Task statement> Restate word for word the lines of the records below, starting at the line that contains "under section 577C; or" and ending at the line that contains "and lifestyle suggestions.", with both of those lines included and nothing else.

**** Task data ****

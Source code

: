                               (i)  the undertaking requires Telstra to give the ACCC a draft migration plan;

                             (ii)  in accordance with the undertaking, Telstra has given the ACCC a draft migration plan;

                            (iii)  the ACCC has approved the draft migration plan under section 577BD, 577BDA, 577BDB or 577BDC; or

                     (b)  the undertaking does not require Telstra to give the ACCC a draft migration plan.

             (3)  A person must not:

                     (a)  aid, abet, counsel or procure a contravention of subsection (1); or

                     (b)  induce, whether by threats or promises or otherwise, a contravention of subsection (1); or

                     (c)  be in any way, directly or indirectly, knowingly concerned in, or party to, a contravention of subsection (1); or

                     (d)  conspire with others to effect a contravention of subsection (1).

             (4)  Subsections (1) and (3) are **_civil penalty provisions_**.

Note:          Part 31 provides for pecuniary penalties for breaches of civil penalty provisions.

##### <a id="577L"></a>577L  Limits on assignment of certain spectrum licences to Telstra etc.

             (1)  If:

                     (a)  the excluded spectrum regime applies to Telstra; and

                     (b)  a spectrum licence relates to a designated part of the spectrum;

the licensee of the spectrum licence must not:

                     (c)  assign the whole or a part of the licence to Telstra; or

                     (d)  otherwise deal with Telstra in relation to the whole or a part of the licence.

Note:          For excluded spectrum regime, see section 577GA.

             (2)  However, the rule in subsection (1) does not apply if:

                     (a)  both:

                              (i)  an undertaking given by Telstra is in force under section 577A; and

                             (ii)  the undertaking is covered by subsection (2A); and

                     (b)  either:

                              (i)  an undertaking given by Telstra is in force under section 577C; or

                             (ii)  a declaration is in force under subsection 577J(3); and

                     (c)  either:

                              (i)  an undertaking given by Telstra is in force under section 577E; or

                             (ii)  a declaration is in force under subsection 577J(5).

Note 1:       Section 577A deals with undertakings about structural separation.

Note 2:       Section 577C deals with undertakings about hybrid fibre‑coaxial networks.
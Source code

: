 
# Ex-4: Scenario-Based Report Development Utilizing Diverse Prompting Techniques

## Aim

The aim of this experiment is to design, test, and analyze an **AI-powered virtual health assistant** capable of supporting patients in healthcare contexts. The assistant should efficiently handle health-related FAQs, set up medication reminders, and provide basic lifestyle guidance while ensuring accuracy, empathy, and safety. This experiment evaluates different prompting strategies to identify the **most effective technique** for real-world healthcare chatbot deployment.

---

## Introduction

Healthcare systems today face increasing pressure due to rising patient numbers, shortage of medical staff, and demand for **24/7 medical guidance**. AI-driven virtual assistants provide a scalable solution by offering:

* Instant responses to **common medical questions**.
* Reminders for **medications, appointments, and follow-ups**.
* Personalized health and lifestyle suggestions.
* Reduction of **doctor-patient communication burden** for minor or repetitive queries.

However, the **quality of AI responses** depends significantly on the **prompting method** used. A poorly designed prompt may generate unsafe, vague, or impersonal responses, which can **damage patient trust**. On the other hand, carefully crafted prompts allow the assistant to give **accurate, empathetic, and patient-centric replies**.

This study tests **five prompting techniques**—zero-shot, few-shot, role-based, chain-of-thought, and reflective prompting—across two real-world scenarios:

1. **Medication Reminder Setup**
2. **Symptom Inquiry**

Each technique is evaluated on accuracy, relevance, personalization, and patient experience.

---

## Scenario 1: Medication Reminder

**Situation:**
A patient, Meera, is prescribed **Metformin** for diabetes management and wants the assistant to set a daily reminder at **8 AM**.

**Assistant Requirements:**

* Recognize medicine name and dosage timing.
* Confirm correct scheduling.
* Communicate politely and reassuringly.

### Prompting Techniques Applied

****

Solution for this exercise>
                              (i)  an undertaking given by Telstra is in force under section 577C; or

                             (ii)  a declaration is in force under subsection 577J(3); and

                     (c)  either:

                              (i)  an undertaking given by Telstra is in force under section 577E; or

                             (ii)  a declaration is in force under subsection 577J(5).

Note 1:       Section 577A deals with undertakings about structural separation.

Note 2:       Section 577C deals with undertakings about hybrid fibre‑coaxial networks.
Source code

: 
# Ex-4: Scenario-Based Report Development Utilizing Diverse Prompting Techniques

## Aim

The aim of this experiment is to design, test, and analyze an **AI-powered virtual health assistant** capable of supporting patients in healthcare contexts. The assistant should efficiently handle health-related FAQs, set up medication reminders, and provide basic lifestyle guidance while ensuring accuracy, empathy, and safety. This experiment evaluates different prompting strategies to identify the **most effective technique** for real-world healthcare chatbot deployment.

---

## Introduction

Healthcare systems today face increasing pressure due to rising patient numbers, shortage of medical staff, and demand for **24/7 medical guidance**. AI-driven virtual assistants provide a scalable solution by offering:

* Instant responses to **common medical questions**.
* Reminders for **medications, appointments, and follow-ups**.
* Personalized health and lifestyle suggestions.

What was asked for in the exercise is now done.